§ Task: Take the listing that follows and copy it precisely.

§ Input for this task:
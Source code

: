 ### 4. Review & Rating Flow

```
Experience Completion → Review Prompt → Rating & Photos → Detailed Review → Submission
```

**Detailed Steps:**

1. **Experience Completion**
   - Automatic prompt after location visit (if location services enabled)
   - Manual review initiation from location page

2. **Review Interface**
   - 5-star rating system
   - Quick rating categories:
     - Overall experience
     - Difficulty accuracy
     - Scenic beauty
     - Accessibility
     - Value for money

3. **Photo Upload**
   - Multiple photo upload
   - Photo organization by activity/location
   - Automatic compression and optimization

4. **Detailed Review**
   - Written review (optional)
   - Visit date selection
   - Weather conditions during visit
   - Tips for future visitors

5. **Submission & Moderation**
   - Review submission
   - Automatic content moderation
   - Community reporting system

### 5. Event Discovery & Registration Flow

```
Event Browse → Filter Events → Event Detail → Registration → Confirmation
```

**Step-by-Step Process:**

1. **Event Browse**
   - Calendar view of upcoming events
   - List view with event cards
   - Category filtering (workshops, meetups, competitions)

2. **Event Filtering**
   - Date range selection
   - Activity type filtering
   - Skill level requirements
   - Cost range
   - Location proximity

§ Solved exercise:
Source code

: ### 4. Review & Rating Flow

```
Experience Completion → Review Prompt → Rating & Photos → Detailed Review → Submission
```

**Detailed Steps:**

1. **Experience Completion**
   - Automatic prompt after location visit (if location services enabled)
   - Manual review initiation from location page

2. **Review Interface**
   - 5-star rating system
   - Quick rating categories:
     - Overall experience
     - Difficulty accuracy
     - Scenic beauty
     - Accessibility
     - Value for money

3. **Photo Upload**
   - Multiple photo upload
   - Photo organization by activity/location
   - Automatic compression and optimization

4. **Detailed Review**
   - Written review (optional)
   - Visit date selection
   - Weather conditions during visit
   - Tips for future visitors

5. **Submission & Moderation**
   - Review submission
   - Automatic content moderation
   - Community reporting system

### 5. Event Discovery & Registration Flow

```
Event Browse → Filter Events → Event Detail → Registration → Confirmation
```

**Step-by-Step Process:**

1. **Event Browse**
   - Calendar view of upcoming events
   - List view with event cards
   - Category filtering (workshops, meetups, competitions)

2. **Event Filtering**
   - Date range selection
   - Activity type filtering
   - Skill level requirements
   - Cost range
   - Location proximity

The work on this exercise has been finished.